▸ **Available data**:
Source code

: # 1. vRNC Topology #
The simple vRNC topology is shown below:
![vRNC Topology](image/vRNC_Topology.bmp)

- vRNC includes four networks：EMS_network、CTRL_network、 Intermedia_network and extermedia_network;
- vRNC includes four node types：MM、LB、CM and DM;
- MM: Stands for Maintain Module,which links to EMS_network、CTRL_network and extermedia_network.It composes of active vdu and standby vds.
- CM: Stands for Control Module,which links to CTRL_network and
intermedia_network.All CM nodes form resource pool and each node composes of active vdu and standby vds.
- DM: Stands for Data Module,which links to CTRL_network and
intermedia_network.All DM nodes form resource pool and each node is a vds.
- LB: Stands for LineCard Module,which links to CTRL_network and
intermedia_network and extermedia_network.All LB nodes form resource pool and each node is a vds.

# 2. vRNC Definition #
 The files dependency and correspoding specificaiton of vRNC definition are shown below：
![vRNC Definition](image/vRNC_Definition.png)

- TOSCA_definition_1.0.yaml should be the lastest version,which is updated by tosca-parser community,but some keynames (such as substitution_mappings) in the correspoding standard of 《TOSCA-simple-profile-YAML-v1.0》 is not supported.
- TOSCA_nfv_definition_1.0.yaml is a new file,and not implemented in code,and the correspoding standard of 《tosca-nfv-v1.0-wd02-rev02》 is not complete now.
...
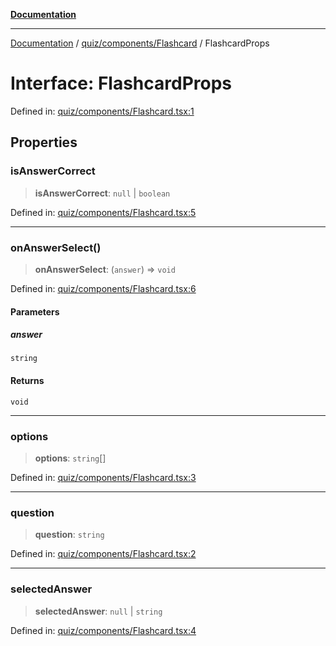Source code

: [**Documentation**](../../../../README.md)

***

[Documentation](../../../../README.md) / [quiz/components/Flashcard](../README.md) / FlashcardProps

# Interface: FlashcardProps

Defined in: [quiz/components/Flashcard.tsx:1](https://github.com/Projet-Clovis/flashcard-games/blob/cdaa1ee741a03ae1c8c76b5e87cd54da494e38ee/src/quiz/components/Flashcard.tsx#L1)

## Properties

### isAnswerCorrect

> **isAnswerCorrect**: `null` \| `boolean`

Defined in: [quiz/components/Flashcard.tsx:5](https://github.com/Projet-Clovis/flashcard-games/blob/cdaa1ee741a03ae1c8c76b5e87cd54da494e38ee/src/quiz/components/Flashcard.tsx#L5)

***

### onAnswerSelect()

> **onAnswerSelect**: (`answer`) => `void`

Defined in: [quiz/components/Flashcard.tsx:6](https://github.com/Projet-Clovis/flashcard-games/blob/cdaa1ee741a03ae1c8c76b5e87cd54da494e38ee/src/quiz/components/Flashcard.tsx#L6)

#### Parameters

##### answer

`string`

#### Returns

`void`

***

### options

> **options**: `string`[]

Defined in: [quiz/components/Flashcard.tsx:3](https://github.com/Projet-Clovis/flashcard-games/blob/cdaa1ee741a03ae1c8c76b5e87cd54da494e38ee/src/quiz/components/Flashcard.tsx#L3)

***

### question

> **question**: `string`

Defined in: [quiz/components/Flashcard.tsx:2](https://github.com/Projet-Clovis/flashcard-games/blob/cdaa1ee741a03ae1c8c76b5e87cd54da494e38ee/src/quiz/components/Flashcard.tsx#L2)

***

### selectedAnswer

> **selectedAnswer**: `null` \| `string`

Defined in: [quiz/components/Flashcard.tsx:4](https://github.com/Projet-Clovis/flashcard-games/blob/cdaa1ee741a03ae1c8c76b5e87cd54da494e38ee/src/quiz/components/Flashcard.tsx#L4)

▸ **Action item**: Repeat exactly the lines of the listing above, from the one with "intermedia_network.All CM nodes" down to the one with "# 2. vRNC Definition #"; both of those lines belong in the range.

▸ **Expected output**:
intermedia_network.All CM nodes form resource pool and each node composes of active vdu and standby vds.
- DM: Stands for Data Module,which links to CTRL_network and
intermedia_network.All DM nodes form resource pool and each node is a vds.
- LB: Stands for LineCard Module,which links to CTRL_network and
intermedia_network and extermedia_network.All LB nodes form resource pool and each node is a vds.

# 2. vRNC Definition #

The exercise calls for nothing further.